-- About this exercise --
Omit the images. Reproduce each line of the records exactly as it appears.
[Opening Input data section]
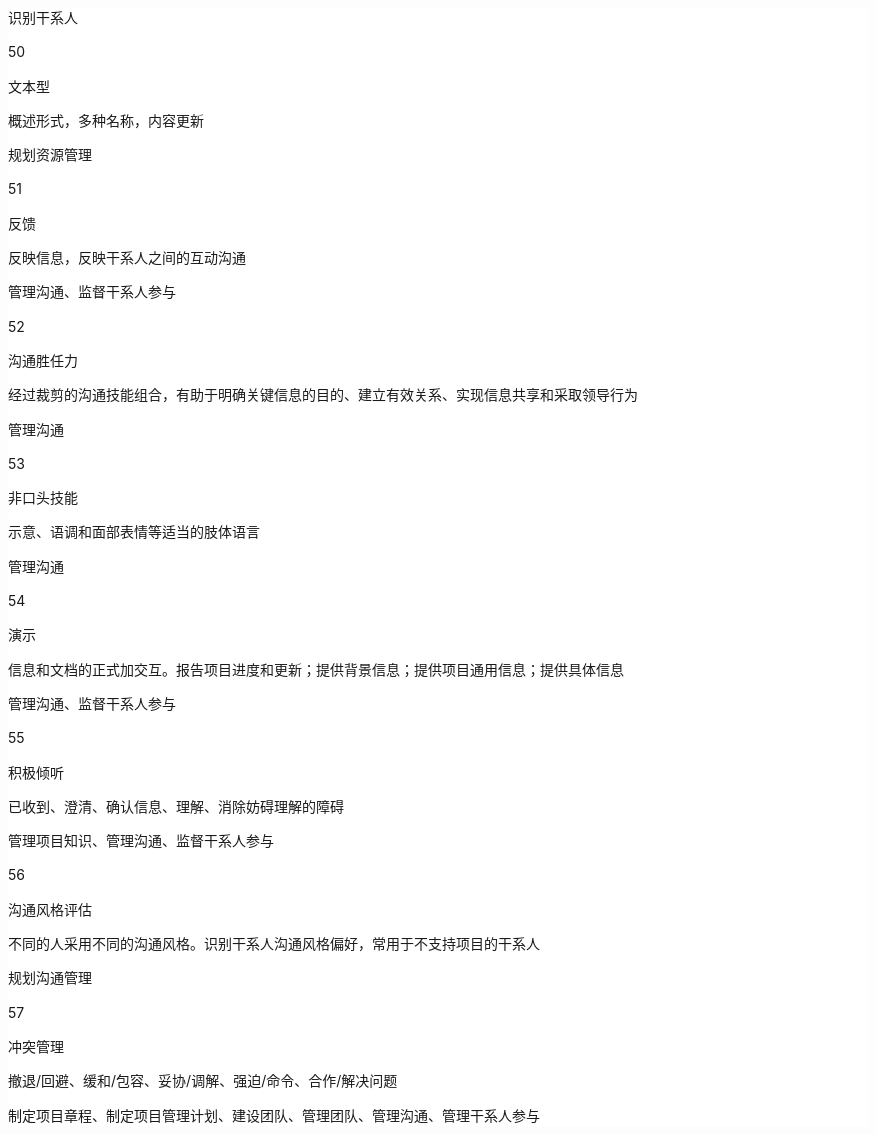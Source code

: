 识别干系人

50

文本型

概述形式，多种名称，内容更新

规划资源管理

51

反馈

反映信息，反映干系人之间的互动沟通

管理沟通、监督干系人参与

52

沟通胜任力

经过裁剪的沟通技能组合，有助于明确关键信息的目的、建立有效关系、实现信息共享和采取领导行为

管理沟通

53

非口头技能

示意、语调和面部表情等适当的肢体语言

管理沟通

54

演示

信息和文档的正式加交互。报告项目进度和更新；提供背景信息；提供项目通用信息；提供具体信息

管理沟通、监督干系人参与

55

积极倾听

已收到、澄清、确认信息、理解、消除妨碍理解的障碍

管理项目知识、管理沟通、监督干系人参与

56

沟通风格评估

不同的人采用不同的沟通风格。识别干系人沟通风格偏好，常用于不支持项目的干系人

规划沟通管理

57

冲突管理

撤退/回避、缓和/包容、妥协/调解、强迫/命令、合作/解决问题

制定项目章程、制定项目管理计划、建设团队、管理团队、管理沟通、管理干系人参与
[Closing Input data section]
-- Answer box --
Source code

: 识别干系人

50

文本型

概述形式，多种名称，内容更新

规划资源管理

51

反馈

反映信息，反映干系人之间的互动沟通

管理沟通、监督干系人参与

52

沟通胜任力

经过裁剪的沟通技能组合，有助于明确关键信息的目的、建立有效关系、实现信息共享和采取领导行为

管理沟通

53

非口头技能

示意、语调和面部表情等适当的肢体语言

管理沟通

54

演示

信息和文档的正式加交互。报告项目进度和更新；提供背景信息；提供项目通用信息；提供具体信息

管理沟通、监督干系人参与

55

积极倾听

已收到、澄清、确认信息、理解、消除妨碍理解的障碍

管理项目知识、管理沟通、监督干系人参与

56

沟通风格评估

不同的人采用不同的沟通风格。识别干系人沟通风格偏好，常用于不支持项目的干系人

规划沟通管理

57

冲突管理

撤退/回避、缓和/包容、妥协/调解、强迫/命令、合作/解决问题

制定项目章程、制定项目管理计划、建设团队、管理团队、管理沟通、管理干系人参与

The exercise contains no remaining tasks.